Problem to solve =>
Examine the data below and state how many lines contain "Introduction", offering no other words.

Record excerpts =>
· · · · ·
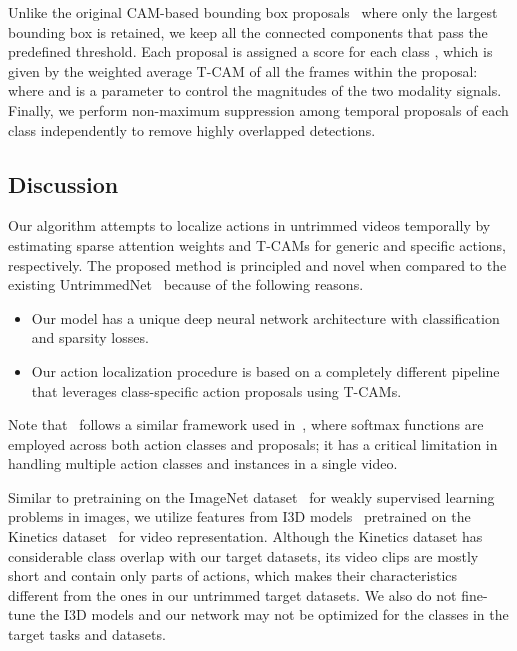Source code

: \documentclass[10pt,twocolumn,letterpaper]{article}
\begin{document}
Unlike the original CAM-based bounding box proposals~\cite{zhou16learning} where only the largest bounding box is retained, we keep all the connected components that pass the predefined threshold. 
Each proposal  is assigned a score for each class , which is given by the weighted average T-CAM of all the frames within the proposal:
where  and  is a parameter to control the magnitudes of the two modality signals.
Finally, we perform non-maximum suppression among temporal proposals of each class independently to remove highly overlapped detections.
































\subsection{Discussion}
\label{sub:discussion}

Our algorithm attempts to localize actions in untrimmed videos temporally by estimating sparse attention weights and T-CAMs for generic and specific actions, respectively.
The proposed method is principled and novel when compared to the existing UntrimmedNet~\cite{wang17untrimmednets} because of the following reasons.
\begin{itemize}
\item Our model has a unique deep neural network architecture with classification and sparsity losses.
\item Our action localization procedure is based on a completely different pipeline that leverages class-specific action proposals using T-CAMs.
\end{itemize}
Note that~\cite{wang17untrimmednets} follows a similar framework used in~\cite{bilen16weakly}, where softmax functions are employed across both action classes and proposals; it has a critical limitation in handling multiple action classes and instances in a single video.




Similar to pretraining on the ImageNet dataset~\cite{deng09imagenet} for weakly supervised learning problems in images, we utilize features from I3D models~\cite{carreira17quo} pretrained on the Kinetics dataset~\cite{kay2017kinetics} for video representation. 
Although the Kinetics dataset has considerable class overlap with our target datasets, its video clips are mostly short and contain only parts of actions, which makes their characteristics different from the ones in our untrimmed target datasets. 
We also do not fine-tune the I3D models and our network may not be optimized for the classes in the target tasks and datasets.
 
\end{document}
· · · · ·
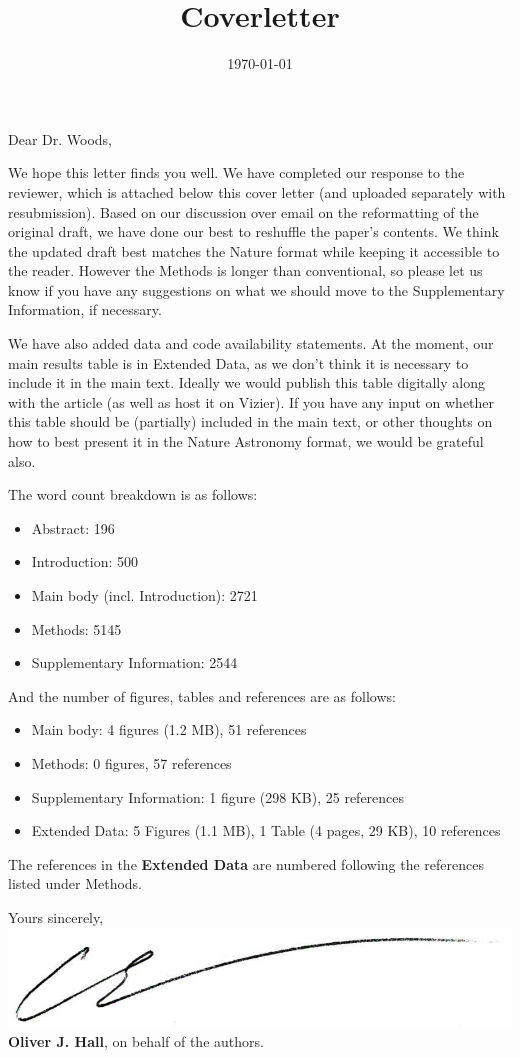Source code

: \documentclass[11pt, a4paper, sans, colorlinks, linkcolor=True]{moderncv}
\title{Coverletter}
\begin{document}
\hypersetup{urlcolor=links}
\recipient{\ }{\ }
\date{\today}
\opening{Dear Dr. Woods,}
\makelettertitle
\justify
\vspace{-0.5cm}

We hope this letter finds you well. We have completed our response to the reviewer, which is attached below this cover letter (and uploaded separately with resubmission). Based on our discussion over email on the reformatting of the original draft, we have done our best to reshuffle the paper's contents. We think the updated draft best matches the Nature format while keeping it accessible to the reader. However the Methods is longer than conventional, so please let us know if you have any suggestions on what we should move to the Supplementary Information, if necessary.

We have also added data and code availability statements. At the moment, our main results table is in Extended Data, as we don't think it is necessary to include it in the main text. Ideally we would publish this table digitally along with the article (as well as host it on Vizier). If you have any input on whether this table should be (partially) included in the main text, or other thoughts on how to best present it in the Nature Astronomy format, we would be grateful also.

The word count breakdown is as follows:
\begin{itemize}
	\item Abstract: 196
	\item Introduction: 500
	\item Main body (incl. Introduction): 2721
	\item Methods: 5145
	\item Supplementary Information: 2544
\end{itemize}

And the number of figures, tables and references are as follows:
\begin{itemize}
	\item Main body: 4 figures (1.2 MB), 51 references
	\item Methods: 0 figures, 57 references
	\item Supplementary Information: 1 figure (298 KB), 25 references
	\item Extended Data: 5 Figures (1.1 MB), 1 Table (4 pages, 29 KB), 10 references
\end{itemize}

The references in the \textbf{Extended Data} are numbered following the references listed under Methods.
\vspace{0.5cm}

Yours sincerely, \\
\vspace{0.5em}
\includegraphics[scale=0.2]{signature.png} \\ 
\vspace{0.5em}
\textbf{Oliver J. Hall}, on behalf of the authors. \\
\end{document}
· · · · ·
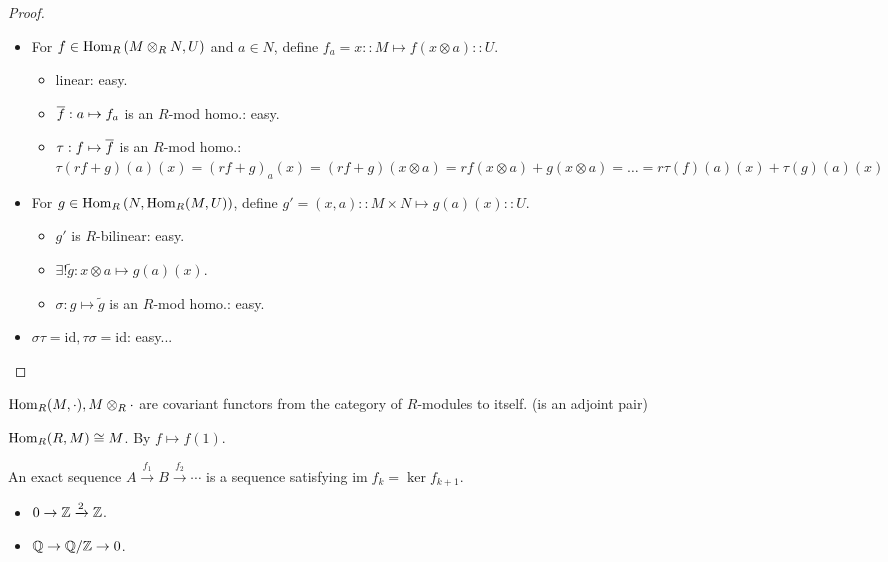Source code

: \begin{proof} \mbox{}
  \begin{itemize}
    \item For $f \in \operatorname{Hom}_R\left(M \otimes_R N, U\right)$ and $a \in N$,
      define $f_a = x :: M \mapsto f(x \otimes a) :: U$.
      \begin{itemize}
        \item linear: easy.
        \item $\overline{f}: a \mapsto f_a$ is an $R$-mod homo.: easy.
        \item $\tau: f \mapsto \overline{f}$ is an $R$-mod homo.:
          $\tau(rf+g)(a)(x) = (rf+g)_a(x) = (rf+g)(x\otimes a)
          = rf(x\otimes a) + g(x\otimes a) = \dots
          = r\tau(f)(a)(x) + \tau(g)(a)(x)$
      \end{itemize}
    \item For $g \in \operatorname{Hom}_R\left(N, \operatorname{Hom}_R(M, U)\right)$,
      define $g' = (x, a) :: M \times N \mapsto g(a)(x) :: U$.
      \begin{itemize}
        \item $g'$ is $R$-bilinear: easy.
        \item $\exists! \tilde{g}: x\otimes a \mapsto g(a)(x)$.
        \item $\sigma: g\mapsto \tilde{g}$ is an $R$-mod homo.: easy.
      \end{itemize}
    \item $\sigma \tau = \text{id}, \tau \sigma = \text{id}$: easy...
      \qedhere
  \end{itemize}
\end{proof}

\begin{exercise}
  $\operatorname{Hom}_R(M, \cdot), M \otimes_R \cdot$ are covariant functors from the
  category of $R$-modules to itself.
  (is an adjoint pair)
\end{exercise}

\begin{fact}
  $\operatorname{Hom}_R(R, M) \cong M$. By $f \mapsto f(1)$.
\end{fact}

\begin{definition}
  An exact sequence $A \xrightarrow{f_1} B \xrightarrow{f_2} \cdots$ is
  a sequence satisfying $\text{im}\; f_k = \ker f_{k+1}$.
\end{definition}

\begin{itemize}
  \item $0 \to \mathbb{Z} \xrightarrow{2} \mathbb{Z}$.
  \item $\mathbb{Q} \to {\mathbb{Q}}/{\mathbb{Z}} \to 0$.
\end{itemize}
· · · · ·
Exercise solution =>
2